Saved entries:

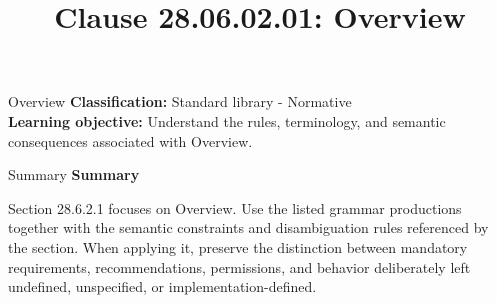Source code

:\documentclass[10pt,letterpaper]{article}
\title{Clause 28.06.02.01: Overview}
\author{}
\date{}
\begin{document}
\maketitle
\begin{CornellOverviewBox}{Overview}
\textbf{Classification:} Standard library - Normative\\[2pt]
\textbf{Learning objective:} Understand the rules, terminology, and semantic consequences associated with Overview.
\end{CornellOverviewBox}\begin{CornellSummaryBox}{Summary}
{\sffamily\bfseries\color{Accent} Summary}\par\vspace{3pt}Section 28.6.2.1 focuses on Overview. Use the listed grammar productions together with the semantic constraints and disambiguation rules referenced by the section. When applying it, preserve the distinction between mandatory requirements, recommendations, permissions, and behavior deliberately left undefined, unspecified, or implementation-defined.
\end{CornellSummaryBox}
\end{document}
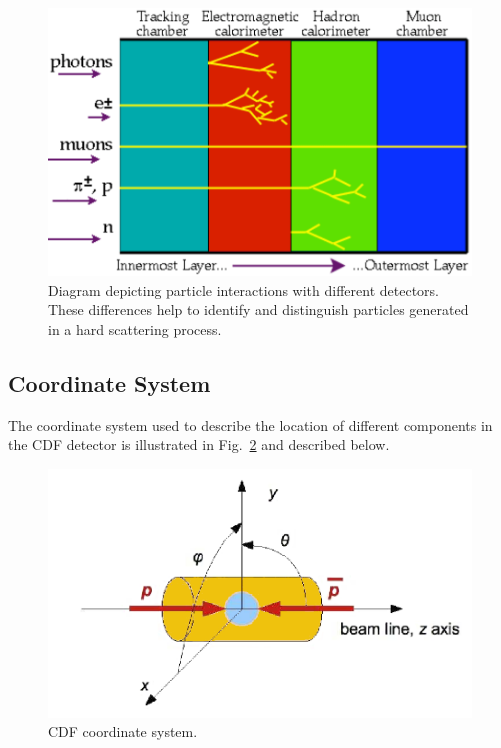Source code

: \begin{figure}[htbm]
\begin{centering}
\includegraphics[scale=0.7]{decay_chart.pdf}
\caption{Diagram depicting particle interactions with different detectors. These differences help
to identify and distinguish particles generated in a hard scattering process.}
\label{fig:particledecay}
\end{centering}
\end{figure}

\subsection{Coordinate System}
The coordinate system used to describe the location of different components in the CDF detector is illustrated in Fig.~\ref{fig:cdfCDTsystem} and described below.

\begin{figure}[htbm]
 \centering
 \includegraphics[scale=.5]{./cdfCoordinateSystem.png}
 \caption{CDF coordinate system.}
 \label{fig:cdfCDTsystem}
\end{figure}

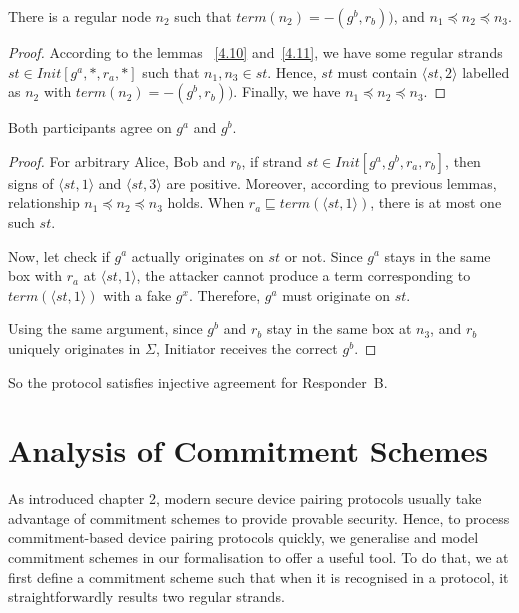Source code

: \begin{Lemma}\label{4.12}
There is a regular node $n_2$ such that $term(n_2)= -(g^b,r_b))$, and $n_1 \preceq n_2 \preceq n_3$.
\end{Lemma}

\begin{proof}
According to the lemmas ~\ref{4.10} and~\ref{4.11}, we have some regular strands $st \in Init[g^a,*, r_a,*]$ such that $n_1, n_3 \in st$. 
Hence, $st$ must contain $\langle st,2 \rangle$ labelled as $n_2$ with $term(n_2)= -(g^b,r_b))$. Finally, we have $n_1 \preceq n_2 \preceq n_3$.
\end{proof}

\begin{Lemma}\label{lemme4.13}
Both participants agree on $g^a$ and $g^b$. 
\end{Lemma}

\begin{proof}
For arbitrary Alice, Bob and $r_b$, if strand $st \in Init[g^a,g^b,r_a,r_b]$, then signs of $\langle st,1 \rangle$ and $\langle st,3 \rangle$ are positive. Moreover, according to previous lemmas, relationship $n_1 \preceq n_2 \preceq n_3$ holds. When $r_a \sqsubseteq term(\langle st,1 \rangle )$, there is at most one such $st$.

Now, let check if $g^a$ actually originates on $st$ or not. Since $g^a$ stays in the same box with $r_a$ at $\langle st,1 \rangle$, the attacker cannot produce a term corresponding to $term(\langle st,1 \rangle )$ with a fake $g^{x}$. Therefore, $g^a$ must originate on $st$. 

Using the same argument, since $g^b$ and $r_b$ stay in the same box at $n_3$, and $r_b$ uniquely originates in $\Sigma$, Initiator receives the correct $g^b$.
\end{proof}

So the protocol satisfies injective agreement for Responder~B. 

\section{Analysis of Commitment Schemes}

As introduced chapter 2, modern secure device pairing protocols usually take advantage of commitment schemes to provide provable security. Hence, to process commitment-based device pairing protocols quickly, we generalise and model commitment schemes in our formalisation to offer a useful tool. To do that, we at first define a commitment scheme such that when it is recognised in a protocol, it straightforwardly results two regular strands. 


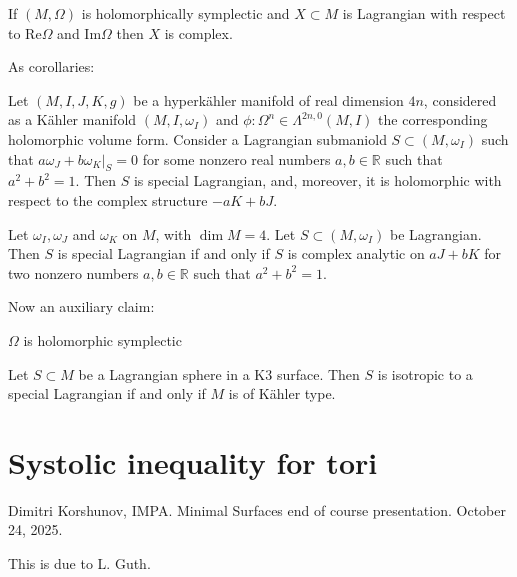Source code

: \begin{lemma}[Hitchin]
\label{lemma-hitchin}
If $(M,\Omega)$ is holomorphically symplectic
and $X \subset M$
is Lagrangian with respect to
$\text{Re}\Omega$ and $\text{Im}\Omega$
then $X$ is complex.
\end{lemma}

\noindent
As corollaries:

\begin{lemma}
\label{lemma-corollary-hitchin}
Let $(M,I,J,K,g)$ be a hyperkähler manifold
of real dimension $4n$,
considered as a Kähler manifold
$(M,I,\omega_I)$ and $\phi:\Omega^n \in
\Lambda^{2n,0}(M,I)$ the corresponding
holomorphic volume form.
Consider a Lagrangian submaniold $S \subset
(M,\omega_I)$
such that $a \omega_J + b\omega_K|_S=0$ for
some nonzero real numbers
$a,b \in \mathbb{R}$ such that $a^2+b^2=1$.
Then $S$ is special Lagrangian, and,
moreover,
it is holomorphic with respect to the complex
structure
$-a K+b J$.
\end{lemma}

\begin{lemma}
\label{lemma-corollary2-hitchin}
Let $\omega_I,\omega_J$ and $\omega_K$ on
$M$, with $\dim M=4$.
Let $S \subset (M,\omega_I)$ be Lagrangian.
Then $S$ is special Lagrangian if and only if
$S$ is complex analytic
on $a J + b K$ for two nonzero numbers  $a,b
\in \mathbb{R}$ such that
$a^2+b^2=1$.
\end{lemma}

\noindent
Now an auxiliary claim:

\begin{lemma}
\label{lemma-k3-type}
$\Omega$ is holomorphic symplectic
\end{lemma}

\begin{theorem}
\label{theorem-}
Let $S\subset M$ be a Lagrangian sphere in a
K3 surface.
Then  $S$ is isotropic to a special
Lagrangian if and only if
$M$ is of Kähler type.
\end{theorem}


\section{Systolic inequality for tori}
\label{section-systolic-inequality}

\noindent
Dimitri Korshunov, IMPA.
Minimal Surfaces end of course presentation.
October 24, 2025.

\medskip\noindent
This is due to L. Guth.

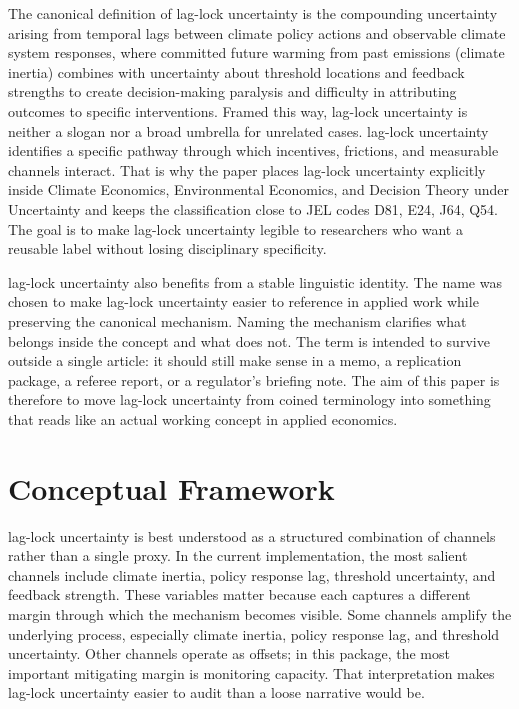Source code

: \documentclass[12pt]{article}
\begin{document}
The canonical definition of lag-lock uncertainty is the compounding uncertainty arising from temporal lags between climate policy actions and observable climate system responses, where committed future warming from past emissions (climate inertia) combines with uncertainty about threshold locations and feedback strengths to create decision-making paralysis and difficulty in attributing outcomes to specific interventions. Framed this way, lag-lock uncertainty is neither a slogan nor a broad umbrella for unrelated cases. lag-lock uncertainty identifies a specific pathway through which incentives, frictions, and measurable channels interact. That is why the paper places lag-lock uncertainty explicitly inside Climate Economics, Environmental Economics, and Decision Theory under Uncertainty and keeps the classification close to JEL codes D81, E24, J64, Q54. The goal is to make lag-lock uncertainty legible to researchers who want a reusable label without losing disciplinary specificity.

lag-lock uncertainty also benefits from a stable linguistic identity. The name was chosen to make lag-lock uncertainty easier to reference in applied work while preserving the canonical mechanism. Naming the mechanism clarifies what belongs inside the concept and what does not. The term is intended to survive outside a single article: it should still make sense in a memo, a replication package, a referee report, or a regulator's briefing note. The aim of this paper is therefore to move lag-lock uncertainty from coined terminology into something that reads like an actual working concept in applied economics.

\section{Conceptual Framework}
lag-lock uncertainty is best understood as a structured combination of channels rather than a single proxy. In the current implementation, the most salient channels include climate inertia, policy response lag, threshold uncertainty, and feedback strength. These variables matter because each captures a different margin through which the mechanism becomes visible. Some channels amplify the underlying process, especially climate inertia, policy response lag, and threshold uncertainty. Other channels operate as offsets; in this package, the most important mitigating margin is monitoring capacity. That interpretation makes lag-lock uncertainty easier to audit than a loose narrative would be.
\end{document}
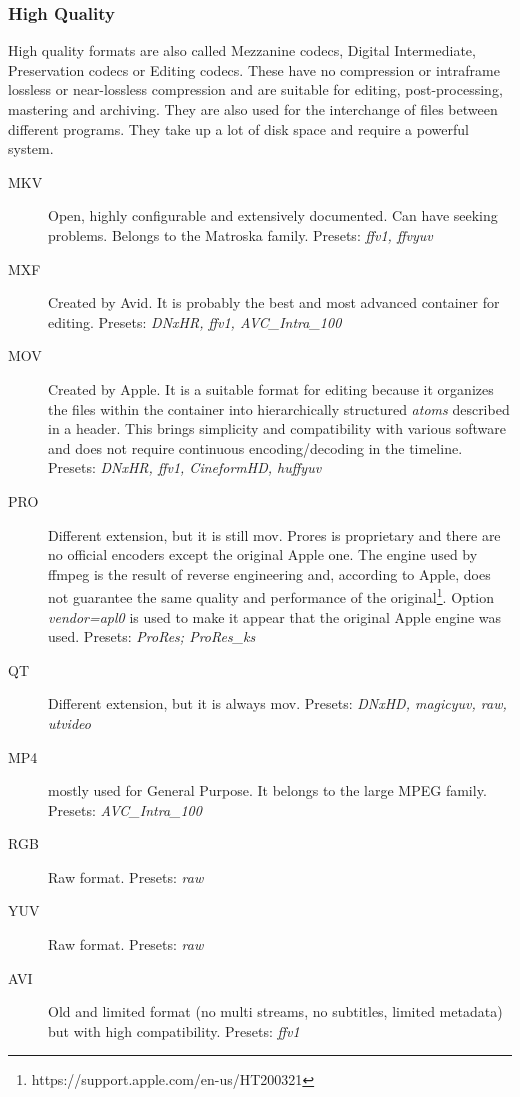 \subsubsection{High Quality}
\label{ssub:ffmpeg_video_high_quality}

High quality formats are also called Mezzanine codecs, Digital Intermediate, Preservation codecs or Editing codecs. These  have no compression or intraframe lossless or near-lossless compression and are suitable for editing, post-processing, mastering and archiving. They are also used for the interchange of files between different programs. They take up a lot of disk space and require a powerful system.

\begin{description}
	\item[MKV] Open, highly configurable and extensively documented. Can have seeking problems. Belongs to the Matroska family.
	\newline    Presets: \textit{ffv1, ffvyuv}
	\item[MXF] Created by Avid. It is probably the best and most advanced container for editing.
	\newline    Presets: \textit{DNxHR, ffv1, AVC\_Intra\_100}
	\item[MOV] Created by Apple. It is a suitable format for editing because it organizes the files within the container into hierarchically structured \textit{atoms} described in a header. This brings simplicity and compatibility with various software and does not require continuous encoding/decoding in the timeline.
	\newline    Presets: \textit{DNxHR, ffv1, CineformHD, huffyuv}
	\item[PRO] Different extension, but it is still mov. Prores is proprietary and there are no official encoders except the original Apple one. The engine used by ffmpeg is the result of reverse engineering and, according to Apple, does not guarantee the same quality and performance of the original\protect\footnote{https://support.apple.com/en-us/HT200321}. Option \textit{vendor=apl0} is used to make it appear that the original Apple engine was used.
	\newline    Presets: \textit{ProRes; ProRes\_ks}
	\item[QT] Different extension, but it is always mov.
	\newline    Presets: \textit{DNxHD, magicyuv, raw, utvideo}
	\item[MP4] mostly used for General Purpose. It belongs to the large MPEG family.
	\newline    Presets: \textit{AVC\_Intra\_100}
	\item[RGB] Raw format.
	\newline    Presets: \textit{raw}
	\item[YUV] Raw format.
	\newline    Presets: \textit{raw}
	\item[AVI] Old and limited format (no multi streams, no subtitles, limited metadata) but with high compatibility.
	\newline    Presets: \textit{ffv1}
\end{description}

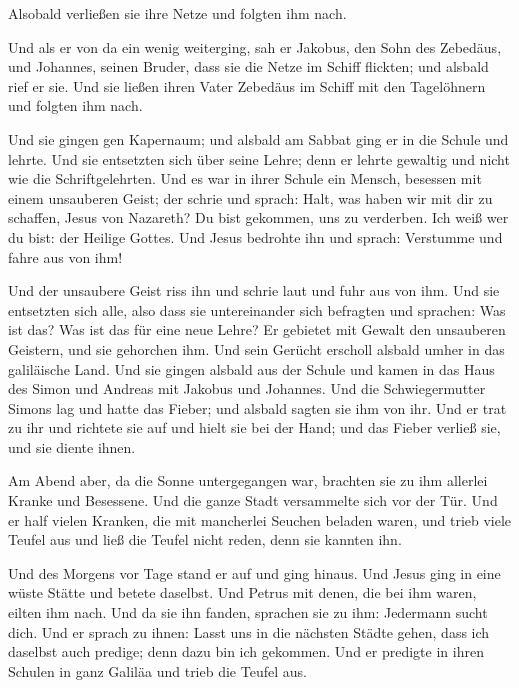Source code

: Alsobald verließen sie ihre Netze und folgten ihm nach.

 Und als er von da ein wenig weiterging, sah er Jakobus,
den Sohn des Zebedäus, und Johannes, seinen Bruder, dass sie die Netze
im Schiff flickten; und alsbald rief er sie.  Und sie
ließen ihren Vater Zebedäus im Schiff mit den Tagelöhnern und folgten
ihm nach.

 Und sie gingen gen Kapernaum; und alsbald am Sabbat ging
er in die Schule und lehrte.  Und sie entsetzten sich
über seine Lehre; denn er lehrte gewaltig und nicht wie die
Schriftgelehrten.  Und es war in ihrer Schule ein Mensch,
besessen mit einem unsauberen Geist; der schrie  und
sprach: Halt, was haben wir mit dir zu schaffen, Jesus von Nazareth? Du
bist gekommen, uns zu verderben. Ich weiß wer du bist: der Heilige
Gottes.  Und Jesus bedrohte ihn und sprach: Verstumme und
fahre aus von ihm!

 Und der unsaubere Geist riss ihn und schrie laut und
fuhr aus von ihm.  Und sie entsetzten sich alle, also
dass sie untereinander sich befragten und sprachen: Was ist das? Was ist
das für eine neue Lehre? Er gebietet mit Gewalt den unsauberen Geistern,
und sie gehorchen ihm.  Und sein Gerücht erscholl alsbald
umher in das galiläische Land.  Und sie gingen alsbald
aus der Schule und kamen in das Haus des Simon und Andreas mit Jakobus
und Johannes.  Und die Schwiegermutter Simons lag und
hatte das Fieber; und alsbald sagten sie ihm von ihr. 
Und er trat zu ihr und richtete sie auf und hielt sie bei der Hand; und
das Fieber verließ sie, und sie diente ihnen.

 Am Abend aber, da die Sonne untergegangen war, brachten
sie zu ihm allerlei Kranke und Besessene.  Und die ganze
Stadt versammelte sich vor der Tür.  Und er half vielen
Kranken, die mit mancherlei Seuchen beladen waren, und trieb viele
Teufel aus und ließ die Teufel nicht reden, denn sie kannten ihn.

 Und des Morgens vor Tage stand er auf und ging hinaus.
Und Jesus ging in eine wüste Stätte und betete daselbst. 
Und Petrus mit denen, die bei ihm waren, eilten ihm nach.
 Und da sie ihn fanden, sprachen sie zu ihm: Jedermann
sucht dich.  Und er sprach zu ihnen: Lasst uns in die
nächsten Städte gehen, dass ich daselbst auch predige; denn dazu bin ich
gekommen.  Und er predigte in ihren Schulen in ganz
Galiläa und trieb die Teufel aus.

Work item -
Give back, exactly and with nothing added, the lines from the line containing "Und da sie ihn" through the final line of the records above, both of them included.

Written response -
 Und da sie ihn fanden, sprachen sie zu ihm: Jedermann
sucht dich.  Und er sprach zu ihnen: Lasst uns in die
nächsten Städte gehen, dass ich daselbst auch predige; denn dazu bin ich
gekommen.  Und er predigte in ihren Schulen in ganz
Galiläa und trieb die Teufel aus.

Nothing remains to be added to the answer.